On Dec 27, 2016, at 10:35 AM, Niels Möller nisse@lysator.liu.se wrote:
I don't recall all details of UMAC; it's some years since I wrote it. But the way I understand it, it works by computing a relatively weak low-complexity function of the expanded key and message. IIRC, L1 is a plain linear convolution, and L2 is some kind of polynomial evaluation. And then to hide the low-complexity structure from the attacker, a value derived from the key and nonce is XORed to the tag at the end. Looking at the code, that final "whitening" is the only use of the nonce I see.
So basically,
umac(key, nonce, msg) = F(key, msg) ^ AES(pdf_key, nonce)
where F(key, msg) is a low-complexity function. So if you compute
t0 = umac(key, nonce, "foo") t1 = umac(key, nonce, "foobar")
then
t0 XOR t1 = F(key, "foo") ^ F(key,"foobar")

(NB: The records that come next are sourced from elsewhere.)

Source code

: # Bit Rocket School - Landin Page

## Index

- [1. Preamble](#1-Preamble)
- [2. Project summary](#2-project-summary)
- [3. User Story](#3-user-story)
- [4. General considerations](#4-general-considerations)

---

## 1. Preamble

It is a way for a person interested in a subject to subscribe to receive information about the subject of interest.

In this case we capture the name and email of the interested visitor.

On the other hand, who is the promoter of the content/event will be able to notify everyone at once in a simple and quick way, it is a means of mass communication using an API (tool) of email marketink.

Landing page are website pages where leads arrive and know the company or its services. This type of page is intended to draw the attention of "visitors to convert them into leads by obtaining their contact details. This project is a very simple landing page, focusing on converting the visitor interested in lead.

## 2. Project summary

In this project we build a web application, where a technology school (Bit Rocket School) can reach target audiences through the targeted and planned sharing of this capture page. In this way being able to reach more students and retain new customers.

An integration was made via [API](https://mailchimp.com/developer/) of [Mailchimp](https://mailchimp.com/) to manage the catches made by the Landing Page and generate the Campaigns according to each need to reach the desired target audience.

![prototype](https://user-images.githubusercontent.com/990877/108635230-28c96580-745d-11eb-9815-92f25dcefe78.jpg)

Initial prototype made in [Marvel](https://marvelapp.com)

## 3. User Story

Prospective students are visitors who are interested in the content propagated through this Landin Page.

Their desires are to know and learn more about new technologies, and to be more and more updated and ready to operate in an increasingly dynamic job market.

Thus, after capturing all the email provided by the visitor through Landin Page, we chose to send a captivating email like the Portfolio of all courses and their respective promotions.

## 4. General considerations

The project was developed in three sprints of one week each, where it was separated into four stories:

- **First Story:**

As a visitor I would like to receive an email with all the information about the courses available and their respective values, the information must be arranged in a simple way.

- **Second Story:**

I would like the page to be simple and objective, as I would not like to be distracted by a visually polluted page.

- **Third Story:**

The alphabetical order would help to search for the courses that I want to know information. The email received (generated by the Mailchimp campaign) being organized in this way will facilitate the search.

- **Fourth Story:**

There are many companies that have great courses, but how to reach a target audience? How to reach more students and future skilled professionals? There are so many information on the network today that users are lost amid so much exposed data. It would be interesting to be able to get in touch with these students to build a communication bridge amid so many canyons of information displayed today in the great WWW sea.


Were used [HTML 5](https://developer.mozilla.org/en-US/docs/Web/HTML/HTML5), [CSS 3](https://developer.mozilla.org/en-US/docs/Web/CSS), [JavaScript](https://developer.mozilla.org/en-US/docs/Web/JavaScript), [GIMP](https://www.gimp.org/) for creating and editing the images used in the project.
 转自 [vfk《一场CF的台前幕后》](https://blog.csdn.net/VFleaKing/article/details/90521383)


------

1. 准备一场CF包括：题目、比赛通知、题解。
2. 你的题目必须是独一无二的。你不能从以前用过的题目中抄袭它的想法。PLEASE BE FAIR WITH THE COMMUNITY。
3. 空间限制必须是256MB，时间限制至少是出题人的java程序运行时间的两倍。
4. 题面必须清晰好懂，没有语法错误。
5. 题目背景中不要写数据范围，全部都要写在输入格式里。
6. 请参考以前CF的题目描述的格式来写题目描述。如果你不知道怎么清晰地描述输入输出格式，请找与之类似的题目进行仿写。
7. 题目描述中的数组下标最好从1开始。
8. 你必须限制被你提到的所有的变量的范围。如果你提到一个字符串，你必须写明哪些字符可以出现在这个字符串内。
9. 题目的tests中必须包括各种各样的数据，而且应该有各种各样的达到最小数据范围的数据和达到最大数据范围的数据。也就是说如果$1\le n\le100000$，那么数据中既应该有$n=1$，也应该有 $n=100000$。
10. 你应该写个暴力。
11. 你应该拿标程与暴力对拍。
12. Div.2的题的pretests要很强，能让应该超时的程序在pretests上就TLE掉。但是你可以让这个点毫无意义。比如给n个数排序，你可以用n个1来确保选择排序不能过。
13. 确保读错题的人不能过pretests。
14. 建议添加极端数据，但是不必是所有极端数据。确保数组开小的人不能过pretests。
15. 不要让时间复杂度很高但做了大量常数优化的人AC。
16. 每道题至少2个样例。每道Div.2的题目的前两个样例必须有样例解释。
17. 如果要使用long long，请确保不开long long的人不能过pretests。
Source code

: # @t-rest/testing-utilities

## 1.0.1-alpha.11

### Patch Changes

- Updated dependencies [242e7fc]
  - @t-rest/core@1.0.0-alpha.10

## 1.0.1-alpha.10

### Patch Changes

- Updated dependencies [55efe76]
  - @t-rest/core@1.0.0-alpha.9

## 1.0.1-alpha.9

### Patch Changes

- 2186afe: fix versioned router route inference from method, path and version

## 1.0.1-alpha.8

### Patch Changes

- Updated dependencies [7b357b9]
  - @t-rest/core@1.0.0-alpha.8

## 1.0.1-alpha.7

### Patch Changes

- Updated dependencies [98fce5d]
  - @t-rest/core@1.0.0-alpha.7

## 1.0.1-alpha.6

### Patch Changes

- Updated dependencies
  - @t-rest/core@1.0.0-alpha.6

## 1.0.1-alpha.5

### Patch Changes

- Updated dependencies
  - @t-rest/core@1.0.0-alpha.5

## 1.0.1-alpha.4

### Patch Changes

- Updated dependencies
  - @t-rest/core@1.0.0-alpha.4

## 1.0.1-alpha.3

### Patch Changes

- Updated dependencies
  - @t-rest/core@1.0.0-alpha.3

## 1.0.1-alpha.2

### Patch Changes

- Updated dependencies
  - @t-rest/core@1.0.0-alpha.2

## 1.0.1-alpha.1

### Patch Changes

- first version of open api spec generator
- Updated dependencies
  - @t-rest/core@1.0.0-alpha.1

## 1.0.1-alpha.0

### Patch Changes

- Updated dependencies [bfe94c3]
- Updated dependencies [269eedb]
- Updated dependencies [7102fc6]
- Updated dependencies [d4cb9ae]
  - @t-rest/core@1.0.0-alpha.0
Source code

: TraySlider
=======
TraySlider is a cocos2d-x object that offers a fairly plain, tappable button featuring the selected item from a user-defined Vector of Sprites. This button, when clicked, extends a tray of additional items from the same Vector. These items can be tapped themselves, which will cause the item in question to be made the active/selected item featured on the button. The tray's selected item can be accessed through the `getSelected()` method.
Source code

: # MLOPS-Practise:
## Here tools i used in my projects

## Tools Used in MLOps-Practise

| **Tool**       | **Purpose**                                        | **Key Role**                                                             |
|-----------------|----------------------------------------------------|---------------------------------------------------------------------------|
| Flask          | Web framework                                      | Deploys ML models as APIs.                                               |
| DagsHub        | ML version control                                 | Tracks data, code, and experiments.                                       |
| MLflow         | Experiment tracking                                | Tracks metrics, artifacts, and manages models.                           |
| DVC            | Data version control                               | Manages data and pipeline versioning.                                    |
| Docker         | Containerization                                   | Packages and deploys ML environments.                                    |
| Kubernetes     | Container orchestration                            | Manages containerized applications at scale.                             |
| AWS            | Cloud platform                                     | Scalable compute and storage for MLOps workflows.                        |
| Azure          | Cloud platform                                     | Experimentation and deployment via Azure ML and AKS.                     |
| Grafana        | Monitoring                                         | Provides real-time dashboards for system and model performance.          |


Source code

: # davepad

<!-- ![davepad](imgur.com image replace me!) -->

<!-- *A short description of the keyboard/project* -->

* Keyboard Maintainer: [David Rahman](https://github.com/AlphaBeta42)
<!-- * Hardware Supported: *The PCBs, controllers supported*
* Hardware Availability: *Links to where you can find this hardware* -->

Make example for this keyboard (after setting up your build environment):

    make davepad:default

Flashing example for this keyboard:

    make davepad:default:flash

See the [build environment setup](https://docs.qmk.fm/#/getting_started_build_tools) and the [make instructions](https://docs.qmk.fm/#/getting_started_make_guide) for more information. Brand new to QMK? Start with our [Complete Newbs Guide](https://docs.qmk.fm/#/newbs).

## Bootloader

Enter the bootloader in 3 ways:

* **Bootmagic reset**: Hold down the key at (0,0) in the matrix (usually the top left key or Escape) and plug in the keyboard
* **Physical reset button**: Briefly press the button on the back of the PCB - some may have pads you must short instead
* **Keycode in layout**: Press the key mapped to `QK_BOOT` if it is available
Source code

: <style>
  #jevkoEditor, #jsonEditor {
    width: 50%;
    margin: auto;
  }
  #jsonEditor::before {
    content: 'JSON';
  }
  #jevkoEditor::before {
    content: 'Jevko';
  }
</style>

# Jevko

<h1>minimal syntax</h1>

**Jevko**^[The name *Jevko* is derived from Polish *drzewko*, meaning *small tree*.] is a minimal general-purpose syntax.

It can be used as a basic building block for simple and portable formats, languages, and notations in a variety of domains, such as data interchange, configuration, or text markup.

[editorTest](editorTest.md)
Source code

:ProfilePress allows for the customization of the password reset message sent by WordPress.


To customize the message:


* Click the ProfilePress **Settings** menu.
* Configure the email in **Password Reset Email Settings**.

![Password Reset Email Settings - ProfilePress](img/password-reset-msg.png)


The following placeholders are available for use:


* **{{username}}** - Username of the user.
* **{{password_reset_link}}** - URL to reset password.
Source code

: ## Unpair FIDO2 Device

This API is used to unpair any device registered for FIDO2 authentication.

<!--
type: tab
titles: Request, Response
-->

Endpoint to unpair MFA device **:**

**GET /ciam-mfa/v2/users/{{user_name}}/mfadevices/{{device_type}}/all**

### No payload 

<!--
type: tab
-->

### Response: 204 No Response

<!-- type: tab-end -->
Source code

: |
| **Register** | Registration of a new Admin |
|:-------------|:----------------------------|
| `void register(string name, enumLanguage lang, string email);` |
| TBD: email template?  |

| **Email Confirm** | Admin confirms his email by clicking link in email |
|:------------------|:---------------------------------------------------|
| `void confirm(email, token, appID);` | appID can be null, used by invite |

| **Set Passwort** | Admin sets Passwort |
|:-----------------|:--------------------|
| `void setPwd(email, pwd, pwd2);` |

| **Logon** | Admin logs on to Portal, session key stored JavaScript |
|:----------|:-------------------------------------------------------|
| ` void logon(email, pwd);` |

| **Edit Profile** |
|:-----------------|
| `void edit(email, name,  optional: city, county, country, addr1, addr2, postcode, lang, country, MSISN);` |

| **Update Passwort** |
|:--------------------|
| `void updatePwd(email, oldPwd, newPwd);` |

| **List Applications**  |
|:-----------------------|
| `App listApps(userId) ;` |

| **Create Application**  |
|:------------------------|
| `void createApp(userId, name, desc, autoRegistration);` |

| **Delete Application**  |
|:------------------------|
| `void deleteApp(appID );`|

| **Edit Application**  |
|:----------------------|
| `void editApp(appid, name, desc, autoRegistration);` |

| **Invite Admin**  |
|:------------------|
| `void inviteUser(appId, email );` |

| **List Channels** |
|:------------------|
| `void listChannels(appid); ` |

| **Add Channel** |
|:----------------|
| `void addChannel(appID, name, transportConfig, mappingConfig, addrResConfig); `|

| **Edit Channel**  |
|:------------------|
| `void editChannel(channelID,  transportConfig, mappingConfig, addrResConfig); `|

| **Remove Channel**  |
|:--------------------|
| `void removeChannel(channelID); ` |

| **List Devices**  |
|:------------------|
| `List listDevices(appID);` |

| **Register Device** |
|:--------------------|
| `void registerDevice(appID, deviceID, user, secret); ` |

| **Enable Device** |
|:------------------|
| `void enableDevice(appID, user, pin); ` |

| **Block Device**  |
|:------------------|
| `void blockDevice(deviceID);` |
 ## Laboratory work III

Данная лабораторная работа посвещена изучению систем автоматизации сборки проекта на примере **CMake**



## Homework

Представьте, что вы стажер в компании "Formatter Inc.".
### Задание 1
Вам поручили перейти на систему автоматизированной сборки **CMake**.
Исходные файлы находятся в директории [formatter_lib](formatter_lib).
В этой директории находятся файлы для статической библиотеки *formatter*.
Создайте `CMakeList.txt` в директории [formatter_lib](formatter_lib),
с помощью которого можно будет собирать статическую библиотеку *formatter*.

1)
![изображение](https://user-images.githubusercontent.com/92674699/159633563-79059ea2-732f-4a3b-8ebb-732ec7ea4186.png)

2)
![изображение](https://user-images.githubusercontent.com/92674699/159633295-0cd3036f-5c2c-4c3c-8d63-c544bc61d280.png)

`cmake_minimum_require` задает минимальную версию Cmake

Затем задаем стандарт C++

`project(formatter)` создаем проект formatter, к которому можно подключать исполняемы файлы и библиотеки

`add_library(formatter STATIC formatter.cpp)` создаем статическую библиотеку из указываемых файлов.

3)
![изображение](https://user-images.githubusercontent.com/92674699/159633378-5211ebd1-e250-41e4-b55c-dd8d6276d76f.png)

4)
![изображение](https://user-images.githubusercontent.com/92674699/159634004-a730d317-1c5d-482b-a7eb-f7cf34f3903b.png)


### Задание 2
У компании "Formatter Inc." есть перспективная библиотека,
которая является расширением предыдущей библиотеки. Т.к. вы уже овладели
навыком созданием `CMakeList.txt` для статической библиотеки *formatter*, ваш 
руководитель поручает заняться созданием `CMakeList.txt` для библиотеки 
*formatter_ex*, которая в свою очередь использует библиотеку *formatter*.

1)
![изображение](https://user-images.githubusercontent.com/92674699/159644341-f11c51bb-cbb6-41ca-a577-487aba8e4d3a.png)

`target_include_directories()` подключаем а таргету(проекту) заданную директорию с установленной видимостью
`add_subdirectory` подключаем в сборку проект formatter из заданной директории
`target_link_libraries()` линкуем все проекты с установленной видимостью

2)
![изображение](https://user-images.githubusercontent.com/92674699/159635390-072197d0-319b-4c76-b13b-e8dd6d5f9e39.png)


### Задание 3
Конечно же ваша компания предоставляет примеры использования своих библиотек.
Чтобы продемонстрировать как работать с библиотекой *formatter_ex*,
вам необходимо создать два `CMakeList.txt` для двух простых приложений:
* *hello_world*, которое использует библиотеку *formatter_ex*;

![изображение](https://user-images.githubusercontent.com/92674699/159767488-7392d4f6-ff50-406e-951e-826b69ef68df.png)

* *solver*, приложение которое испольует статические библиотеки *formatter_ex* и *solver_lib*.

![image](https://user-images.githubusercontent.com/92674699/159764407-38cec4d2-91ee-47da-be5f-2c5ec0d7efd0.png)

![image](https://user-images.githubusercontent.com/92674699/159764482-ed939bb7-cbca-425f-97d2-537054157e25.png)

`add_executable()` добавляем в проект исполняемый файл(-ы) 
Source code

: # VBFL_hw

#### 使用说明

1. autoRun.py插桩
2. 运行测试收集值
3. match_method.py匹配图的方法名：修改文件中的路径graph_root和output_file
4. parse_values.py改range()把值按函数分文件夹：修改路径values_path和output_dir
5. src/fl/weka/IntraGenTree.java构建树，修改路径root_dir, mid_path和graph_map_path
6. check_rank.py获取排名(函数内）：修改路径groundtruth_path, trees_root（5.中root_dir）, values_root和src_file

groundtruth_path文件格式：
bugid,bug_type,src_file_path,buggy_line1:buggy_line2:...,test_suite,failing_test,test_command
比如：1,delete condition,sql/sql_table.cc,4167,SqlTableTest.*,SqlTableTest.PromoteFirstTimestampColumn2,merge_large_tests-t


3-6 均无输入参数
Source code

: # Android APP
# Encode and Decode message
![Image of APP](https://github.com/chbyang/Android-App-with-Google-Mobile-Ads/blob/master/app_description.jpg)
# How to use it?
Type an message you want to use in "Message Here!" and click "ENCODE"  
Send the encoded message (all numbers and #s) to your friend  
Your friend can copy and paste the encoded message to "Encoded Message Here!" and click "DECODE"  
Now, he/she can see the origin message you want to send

which looks a bit too well structured, and defeats the whitening step. I can't tell if it leads to practical attacks, but I wouldn't be suprised of a few of these would let the attacker derive the parts of the expanded key corresponding to the suffix, and then forge additional messages with identical tag.
Ok, I see. Given that the nonce is only folded in with XOR at the last stage of generating the digest, I can see how it’d be a problem to ever generate two digest values with the same PDF key and nonce, independent of what was going on with the other function which operated on the message. If F() is good enough, knowing the XOR of F() on two different messages (even if one is a prefix of another) still shouldn’t tell you much, but the AES pad (and any additional strength it provides) has essentially been removed entirely in this case.
This definitely raises questions about whether it would ever make sense to support either snapshot_digest() or copy() for UMAC. For my specific use case in AsyncSSH, I can get by without either. I was only trying to support these to be compatible with PEP 452, but perhaps that’s not a good idea in this case.